Available records: Begin

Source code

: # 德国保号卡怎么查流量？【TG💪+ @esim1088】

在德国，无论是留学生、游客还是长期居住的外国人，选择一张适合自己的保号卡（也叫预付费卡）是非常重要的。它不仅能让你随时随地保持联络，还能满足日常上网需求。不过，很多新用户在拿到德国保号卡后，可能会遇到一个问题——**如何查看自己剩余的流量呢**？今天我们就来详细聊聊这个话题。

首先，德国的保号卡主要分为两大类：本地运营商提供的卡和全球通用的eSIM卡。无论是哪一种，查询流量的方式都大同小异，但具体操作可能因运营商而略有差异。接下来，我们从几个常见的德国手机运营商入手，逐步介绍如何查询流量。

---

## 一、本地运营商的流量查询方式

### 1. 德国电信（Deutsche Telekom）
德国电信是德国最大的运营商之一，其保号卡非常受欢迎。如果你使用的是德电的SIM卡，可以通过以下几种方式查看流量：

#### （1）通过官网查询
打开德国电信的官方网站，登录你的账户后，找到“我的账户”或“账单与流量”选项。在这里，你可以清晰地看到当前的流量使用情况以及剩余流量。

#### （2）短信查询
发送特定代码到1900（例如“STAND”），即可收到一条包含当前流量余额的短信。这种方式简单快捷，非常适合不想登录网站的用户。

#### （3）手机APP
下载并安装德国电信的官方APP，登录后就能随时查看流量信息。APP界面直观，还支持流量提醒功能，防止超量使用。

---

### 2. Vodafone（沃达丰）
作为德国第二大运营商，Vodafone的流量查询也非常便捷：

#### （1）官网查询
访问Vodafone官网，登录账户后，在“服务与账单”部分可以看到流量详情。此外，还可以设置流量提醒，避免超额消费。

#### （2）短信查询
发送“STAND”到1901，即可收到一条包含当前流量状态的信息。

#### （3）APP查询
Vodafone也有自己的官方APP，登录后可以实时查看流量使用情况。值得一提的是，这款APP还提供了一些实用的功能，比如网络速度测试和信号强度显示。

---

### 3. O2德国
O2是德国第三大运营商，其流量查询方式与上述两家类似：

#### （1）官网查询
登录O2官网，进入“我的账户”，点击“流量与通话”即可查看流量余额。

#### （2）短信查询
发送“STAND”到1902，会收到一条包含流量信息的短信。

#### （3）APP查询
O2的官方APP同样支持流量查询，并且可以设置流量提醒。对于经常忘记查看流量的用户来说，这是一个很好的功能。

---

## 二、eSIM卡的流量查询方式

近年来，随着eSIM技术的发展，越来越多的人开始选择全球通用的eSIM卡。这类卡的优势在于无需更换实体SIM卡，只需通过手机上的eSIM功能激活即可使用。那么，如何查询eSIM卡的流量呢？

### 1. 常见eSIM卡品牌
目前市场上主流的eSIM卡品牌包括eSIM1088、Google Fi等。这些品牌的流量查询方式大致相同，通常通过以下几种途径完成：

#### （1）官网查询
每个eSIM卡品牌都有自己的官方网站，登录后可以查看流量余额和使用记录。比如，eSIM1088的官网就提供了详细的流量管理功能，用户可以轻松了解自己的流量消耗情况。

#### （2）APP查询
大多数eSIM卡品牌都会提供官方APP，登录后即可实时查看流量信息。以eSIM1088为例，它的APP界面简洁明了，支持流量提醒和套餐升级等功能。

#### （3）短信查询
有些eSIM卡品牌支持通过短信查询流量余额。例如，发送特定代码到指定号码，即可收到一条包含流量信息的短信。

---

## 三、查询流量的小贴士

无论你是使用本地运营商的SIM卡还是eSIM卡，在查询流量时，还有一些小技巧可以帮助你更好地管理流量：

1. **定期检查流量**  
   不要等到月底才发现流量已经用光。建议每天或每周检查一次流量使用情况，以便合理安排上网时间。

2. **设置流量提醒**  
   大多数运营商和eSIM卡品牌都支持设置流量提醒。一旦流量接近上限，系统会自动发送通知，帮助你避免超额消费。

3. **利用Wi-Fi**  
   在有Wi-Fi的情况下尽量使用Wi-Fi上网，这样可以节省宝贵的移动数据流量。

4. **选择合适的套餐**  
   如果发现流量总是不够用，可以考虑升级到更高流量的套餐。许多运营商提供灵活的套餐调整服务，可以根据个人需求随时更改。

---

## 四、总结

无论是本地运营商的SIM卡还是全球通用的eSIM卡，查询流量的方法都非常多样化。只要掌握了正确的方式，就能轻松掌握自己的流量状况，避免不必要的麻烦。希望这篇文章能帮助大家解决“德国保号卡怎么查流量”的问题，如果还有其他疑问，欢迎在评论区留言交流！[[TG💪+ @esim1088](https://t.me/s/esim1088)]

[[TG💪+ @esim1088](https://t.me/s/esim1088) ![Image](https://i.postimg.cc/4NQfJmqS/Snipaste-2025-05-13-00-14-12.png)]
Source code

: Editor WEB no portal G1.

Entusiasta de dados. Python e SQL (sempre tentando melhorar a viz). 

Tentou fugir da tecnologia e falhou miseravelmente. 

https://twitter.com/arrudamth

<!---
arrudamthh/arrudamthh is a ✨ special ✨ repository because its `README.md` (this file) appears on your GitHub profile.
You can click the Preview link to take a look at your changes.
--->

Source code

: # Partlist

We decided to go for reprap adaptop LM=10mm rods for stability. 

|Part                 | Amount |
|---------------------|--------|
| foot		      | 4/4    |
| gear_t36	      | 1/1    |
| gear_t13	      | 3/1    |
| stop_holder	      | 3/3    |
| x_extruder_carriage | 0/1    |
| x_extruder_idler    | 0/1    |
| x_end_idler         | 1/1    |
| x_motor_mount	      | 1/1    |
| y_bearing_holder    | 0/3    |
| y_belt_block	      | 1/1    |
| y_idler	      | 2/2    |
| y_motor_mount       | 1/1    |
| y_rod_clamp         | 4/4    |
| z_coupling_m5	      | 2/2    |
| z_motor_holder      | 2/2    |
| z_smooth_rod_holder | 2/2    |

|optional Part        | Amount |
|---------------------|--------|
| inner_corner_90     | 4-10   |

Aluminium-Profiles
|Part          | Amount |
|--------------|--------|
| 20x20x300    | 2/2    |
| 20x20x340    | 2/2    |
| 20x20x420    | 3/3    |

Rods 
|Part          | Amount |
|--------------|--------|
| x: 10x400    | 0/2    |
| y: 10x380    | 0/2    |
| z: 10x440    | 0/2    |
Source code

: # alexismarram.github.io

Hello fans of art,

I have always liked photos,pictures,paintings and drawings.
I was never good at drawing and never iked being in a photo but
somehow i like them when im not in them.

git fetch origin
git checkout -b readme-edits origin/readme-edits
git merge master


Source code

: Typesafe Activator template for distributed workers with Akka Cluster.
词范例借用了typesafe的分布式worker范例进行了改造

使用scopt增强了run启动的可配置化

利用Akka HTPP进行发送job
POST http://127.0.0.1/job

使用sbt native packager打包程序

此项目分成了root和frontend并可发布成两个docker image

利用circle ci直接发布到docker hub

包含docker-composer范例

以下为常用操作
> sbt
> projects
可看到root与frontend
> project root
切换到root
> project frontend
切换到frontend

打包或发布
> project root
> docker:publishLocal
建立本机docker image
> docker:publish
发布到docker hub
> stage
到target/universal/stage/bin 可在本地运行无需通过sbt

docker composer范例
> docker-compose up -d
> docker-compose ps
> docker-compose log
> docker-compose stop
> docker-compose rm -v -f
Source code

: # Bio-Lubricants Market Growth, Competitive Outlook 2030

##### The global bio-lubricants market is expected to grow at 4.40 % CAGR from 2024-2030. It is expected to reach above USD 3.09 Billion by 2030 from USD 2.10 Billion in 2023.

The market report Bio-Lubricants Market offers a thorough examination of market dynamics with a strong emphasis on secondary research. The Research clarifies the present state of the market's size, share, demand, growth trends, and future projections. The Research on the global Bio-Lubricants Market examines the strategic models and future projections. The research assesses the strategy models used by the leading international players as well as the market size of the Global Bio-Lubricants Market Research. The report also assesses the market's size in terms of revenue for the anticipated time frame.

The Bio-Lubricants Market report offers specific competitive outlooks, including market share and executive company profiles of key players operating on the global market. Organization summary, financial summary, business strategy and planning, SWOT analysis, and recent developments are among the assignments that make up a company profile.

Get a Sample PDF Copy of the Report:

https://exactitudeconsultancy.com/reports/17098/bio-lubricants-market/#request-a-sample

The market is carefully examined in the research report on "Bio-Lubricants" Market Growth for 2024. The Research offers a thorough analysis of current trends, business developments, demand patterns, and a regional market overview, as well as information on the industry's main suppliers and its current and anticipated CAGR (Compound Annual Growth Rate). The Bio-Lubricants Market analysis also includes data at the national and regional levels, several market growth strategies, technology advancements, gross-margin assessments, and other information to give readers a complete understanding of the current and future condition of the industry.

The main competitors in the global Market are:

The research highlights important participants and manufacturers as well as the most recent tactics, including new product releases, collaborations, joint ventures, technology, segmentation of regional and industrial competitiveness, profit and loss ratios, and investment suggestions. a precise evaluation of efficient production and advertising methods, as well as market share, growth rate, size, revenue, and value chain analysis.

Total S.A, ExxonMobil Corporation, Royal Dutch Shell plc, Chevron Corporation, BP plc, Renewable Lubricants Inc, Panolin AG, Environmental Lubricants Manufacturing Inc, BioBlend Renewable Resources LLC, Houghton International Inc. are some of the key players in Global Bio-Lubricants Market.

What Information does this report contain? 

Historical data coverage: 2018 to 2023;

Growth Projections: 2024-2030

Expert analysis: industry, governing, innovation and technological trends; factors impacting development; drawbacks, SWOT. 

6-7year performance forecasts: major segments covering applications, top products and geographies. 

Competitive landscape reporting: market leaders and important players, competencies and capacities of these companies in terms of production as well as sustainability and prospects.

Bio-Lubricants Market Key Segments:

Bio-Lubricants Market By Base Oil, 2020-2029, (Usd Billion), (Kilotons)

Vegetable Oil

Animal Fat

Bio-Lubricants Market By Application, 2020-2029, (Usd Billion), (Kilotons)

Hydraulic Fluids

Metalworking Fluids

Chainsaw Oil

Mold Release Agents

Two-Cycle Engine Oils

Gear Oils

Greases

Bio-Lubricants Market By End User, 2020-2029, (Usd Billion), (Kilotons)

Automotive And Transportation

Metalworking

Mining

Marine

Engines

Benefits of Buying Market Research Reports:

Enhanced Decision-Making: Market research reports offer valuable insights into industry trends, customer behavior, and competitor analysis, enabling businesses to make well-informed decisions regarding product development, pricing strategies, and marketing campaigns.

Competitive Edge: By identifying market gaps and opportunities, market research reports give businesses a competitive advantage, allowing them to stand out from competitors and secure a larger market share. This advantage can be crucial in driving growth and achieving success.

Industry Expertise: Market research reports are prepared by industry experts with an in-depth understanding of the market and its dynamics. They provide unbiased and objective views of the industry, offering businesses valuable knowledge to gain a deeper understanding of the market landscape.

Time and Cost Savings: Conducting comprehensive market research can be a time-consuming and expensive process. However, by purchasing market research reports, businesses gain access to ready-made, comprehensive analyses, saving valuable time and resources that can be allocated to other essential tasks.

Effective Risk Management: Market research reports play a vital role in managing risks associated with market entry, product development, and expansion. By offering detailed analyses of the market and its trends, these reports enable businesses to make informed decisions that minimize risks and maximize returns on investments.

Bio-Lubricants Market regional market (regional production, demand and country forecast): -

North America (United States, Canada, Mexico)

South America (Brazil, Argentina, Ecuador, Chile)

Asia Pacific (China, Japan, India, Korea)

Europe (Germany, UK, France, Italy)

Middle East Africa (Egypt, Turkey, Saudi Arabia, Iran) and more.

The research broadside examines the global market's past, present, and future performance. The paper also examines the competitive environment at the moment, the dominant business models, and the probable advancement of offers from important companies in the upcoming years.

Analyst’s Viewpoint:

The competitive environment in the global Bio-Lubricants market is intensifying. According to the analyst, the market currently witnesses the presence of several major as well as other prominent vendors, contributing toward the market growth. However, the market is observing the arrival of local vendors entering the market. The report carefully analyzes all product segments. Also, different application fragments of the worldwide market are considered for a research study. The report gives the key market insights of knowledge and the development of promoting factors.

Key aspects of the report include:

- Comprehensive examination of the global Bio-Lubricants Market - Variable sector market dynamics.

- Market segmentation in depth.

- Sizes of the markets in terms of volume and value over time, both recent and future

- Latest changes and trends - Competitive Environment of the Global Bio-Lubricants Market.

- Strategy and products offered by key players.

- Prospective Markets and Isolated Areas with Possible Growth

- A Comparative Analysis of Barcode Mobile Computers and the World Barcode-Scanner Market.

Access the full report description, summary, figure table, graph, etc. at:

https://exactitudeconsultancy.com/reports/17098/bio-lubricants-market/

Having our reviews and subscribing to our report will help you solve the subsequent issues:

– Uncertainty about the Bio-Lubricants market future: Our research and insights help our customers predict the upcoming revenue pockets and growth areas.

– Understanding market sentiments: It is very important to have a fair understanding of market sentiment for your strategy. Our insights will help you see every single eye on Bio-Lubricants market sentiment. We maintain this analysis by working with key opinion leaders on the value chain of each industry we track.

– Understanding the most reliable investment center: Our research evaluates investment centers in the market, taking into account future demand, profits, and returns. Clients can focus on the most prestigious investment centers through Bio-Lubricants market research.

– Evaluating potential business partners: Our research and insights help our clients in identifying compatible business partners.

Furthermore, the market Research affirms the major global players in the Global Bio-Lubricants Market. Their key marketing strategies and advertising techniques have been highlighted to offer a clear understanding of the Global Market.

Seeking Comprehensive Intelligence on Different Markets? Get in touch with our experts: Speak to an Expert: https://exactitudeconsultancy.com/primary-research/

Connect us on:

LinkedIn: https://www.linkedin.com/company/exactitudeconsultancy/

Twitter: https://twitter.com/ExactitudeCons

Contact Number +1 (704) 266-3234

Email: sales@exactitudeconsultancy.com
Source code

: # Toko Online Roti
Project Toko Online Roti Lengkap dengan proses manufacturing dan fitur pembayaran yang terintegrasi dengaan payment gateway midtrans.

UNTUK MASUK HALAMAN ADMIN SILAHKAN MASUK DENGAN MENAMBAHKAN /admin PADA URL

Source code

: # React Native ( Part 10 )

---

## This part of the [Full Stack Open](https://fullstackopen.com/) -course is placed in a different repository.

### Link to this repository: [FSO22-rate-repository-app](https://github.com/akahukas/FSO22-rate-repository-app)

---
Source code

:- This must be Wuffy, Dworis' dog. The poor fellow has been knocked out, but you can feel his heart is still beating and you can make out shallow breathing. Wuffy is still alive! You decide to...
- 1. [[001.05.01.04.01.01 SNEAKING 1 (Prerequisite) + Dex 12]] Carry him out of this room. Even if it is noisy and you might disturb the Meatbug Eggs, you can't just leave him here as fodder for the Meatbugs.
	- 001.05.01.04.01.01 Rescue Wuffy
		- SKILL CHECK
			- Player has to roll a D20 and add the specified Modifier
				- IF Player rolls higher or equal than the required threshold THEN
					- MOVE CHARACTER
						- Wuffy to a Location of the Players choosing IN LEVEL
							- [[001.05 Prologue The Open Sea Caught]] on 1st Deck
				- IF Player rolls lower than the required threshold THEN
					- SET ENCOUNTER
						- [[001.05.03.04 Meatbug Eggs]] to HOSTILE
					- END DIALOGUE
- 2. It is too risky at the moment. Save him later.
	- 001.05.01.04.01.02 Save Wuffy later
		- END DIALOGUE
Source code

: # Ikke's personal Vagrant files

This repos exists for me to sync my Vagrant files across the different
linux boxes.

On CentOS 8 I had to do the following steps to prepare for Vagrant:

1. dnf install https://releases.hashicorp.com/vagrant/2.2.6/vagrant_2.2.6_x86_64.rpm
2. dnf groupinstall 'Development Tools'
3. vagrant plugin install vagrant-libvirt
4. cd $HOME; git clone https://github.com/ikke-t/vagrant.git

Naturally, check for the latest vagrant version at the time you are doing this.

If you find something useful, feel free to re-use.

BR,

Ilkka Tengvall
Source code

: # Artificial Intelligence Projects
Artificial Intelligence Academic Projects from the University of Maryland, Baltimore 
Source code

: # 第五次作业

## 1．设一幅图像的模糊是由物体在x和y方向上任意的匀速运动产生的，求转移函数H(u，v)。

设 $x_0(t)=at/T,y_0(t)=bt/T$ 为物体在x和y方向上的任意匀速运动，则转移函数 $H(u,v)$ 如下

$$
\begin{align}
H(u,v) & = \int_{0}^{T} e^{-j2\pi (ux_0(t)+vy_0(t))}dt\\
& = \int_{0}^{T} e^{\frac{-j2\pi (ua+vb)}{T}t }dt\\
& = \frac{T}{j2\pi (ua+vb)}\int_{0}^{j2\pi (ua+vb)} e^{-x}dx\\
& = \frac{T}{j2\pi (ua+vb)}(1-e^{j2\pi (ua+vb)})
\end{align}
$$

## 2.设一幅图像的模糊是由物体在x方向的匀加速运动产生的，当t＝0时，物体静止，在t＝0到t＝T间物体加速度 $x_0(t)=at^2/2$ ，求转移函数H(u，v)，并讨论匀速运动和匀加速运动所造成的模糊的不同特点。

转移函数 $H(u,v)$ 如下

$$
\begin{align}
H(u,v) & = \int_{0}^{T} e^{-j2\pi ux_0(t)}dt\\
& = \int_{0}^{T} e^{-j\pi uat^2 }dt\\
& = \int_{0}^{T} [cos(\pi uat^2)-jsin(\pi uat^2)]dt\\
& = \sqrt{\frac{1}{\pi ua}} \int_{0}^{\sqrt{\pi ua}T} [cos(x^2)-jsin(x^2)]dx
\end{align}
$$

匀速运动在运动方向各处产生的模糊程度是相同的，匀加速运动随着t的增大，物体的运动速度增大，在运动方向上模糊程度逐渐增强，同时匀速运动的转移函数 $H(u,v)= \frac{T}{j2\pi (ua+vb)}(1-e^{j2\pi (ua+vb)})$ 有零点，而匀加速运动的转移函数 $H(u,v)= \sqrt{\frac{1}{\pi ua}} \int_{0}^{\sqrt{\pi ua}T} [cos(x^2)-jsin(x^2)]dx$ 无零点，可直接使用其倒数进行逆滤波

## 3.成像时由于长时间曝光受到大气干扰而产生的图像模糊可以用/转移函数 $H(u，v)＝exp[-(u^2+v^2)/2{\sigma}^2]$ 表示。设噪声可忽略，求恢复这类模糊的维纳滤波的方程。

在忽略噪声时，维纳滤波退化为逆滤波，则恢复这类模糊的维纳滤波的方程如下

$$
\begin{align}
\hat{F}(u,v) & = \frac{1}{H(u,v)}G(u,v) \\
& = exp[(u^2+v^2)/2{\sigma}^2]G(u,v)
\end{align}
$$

Available records: End

What to work on
Please return every line from the first one in the records above down to the line containing "#### （2）APP查询", including both, exactly as written and nothing more.

Result of this task
Source code

: # 德国保号卡怎么查流量？【TG💪+ @esim1088】

在德国，无论是留学生、游客还是长期居住的外国人，选择一张适合自己的保号卡（也叫预付费卡）是非常重要的。它不仅能让你随时随地保持联络，还能满足日常上网需求。不过，很多新用户在拿到德国保号卡后，可能会遇到一个问题——**如何查看自己剩余的流量呢**？今天我们就来详细聊聊这个话题。

首先，德国的保号卡主要分为两大类：本地运营商提供的卡和全球通用的eSIM卡。无论是哪一种，查询流量的方式都大同小异，但具体操作可能因运营商而略有差异。接下来，我们从几个常见的德国手机运营商入手，逐步介绍如何查询流量。

---

## 一、本地运营商的流量查询方式

### 1. 德国电信（Deutsche Telekom）
德国电信是德国最大的运营商之一，其保号卡非常受欢迎。如果你使用的是德电的SIM卡，可以通过以下几种方式查看流量：

#### （1）通过官网查询
打开德国电信的官方网站，登录你的账户后，找到“我的账户”或“账单与流量”选项。在这里，你可以清晰地看到当前的流量使用情况以及剩余流量。

#### （2）短信查询
发送特定代码到1900（例如“STAND”），即可收到一条包含当前流量余额的短信。这种方式简单快捷，非常适合不想登录网站的用户。

#### （3）手机APP
下载并安装德国电信的官方APP，登录后就能随时查看流量信息。APP界面直观，还支持流量提醒功能，防止超量使用。

---

### 2. Vodafone（沃达丰）
作为德国第二大运营商，Vodafone的流量查询也非常便捷：

#### （1）官网查询
访问Vodafone官网，登录账户后，在“服务与账单”部分可以看到流量详情。此外，还可以设置流量提醒，避免超额消费。

#### （2）短信查询
发送“STAND”到1901，即可收到一条包含当前流量状态的信息。

#### （3）APP查询
Vodafone也有自己的官方APP，登录后可以实时查看流量使用情况。值得一提的是，这款APP还提供了一些实用的功能，比如网络速度测试和信号强度显示。

---

### 3. O2德国
O2是德国第三大运营商，其流量查询方式与上述两家类似：

#### （1）官网查询
登录O2官网，进入“我的账户”，点击“流量与通话”即可查看流量余额。

#### （2）短信查询
发送“STAND”到1902，会收到一条包含流量信息的短信。

#### （3）APP查询
O2的官方APP同样支持流量查询，并且可以设置流量提醒。对于经常忘记查看流量的用户来说，这是一个很好的功能。

---

## 二、eSIM卡的流量查询方式

近年来，随着eSIM技术的发展，越来越多的人开始选择全球通用的eSIM卡。这类卡的优势在于无需更换实体SIM卡，只需通过手机上的eSIM功能激活即可使用。那么，如何查询eSIM卡的流量呢？

### 1. 常见eSIM卡品牌
目前市场上主流的eSIM卡品牌包括eSIM1088、Google Fi等。这些品牌的流量查询方式大致相同，通常通过以下几种途径完成：

#### （1）官网查询
每个eSIM卡品牌都有自己的官方网站，登录后可以查看流量余额和使用记录。比如，eSIM1088的官网就提供了详细的流量管理功能，用户可以轻松了解自己的流量消耗情况。

#### （2）APP查询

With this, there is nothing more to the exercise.